▶ ASSIGNED TASK:
Output nothing but the lines from the first line of the entries to the line with "但上天的馈赠，实际上早已在暗中标好了价格，并不像想象中那么美好。", inclusive, exactly as they read.
☆ ☆ ☆ ☆
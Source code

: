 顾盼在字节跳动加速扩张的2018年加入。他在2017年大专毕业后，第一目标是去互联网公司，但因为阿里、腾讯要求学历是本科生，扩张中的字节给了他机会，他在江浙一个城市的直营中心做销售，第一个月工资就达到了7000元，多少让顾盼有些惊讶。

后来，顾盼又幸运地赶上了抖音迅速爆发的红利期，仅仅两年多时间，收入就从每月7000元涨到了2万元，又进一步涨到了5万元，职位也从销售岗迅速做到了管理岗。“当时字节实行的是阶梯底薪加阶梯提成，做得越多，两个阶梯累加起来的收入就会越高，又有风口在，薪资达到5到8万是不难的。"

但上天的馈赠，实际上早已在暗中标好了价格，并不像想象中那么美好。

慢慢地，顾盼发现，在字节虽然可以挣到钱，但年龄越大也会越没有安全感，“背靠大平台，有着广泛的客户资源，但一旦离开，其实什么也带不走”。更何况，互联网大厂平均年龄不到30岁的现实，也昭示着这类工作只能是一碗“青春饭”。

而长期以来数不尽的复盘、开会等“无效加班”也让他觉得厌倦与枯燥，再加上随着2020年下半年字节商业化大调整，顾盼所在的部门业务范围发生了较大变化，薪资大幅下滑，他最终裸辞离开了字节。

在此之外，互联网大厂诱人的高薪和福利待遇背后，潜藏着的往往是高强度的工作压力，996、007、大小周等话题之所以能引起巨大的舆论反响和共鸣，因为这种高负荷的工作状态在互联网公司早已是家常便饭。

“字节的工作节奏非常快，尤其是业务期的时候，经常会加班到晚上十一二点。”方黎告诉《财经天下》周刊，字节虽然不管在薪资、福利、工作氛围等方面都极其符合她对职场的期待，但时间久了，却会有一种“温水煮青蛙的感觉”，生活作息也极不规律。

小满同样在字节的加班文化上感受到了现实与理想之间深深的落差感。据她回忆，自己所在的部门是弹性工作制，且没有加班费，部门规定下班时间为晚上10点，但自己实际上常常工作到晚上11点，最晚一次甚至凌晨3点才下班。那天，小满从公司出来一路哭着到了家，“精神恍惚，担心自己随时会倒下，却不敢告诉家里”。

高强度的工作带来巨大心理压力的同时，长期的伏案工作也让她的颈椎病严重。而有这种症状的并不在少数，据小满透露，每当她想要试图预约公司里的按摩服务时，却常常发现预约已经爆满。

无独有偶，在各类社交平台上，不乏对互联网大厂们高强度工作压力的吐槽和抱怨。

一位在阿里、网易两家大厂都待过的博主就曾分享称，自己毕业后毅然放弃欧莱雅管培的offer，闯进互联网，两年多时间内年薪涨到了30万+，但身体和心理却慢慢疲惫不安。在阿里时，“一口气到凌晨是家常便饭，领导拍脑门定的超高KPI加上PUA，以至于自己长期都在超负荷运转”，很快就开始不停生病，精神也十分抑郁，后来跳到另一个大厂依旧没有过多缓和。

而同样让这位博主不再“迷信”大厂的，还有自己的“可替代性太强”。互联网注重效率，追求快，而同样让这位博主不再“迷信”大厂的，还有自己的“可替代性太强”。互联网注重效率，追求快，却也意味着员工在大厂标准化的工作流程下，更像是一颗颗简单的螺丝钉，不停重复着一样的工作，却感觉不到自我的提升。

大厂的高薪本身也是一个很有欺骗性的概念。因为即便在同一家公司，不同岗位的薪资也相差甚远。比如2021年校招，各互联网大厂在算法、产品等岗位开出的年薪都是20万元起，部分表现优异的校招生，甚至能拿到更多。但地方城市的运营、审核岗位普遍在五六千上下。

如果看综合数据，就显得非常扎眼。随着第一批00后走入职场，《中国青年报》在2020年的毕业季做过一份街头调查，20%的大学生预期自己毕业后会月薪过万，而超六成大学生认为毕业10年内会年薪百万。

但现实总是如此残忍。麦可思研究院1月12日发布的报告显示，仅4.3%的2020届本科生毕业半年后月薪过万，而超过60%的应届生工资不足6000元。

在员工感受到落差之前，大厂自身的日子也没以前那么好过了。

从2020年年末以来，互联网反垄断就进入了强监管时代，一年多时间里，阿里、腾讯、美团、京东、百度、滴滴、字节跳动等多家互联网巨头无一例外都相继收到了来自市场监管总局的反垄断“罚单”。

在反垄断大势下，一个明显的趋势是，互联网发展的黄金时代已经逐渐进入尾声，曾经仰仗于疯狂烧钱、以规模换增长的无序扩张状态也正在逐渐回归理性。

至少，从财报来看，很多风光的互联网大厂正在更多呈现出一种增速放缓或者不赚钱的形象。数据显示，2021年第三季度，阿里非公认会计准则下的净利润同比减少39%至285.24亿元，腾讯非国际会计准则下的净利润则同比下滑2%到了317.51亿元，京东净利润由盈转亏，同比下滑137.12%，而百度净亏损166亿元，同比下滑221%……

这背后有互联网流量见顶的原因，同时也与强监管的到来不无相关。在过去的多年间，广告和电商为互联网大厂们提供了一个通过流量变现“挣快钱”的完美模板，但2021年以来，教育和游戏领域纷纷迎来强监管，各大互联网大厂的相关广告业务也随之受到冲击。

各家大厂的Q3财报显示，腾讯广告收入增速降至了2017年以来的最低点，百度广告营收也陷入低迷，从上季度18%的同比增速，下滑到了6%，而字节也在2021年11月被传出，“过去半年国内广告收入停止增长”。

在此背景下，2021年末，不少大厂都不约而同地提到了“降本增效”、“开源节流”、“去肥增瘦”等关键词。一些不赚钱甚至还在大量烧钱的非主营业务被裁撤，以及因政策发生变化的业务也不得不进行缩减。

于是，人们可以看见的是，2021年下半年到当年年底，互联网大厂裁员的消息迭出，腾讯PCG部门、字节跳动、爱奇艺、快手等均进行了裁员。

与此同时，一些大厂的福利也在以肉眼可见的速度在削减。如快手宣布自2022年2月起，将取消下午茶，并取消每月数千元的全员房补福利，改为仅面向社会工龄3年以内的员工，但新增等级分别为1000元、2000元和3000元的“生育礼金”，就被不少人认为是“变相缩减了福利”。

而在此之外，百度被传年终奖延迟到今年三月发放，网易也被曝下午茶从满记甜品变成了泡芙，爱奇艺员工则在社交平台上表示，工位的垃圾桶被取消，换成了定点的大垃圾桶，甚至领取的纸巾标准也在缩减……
☆ ☆ ☆ ☆
▶ SOLUTION BELOW:
Source code

: 顾盼在字节跳动加速扩张的2018年加入。他在2017年大专毕业后，第一目标是去互联网公司，但因为阿里、腾讯要求学历是本科生，扩张中的字节给了他机会，他在江浙一个城市的直营中心做销售，第一个月工资就达到了7000元，多少让顾盼有些惊讶。

后来，顾盼又幸运地赶上了抖音迅速爆发的红利期，仅仅两年多时间，收入就从每月7000元涨到了2万元，又进一步涨到了5万元，职位也从销售岗迅速做到了管理岗。“当时字节实行的是阶梯底薪加阶梯提成，做得越多，两个阶梯累加起来的收入就会越高，又有风口在，薪资达到5到8万是不难的。"

但上天的馈赠，实际上早已在暗中标好了价格，并不像想象中那么美好。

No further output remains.